(RNS) — A coalition of religious and Native American organizations is uniting to support the nonprofit group Apache Stronghold in its fight to save the sacred site of Oak Flat, a 7-square-mile stretch of land east of Phoenix that a multinational corporation is seeking to turn into an underground copper mine.
Christian, Muslim, Sikh and Indigenous groups filed amicus briefs on Jan. 9 urging the 9th U.S. Circuit Court of Appeals to protect the site that the Apache people deem sacred.
“While we cherish different religious convictions, we are united in our commitment to defend religious freedom. This case holds implications beyond its effect on Native American worship,” according to a brief filed by The Church of Jesus Christ of Latter-day Saints, Seventh-day Adventists, the Islam and Religious Freedom Action Team of the Religious Freedom Institute, and the Christian Legal Society.

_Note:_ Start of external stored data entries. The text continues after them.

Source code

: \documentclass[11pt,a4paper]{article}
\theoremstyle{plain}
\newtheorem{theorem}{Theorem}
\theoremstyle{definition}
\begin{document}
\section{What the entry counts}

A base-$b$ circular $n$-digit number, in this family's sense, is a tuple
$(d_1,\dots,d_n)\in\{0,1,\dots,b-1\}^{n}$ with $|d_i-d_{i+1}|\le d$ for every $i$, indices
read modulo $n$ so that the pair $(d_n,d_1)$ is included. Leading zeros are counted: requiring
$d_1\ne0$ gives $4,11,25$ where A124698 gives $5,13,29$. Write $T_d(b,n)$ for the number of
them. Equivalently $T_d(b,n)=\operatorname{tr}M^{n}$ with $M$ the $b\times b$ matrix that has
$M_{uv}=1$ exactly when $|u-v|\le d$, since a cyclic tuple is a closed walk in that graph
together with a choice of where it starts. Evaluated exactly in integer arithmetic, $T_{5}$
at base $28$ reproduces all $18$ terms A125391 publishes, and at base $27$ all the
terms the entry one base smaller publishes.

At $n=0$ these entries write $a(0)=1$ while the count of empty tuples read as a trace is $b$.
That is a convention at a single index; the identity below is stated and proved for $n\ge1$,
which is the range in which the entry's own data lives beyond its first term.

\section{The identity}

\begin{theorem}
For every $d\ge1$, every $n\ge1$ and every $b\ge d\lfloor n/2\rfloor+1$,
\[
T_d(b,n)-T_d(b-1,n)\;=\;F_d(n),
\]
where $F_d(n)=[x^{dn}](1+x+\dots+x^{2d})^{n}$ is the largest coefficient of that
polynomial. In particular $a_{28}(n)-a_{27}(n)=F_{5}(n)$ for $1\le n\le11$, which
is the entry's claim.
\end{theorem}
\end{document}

The federal appeals court agreed in November to rehear Apache Stronghold’s case in front of a full 11-judge court, after a three-judge panel held earlier this year that the U.S. government could sell the site to Resolution Copper, a subsidiary of the British-Australian mining giant Rio Tinto. Oral arguments are scheduled for March.
Apache Stronghold’s lawsuit against the United States argues that destruction of Oak Flat would violate the Religious Freedom Restoration Act.
The three federal judges ruled that Apache Stronghold failed to show a substantial burden on its religious exercise.
“The government does not substantially burden religion every time it ends a governmental benefit that at one time went to religious beneficiaries: there must be an element of coercion,” according to the ruling.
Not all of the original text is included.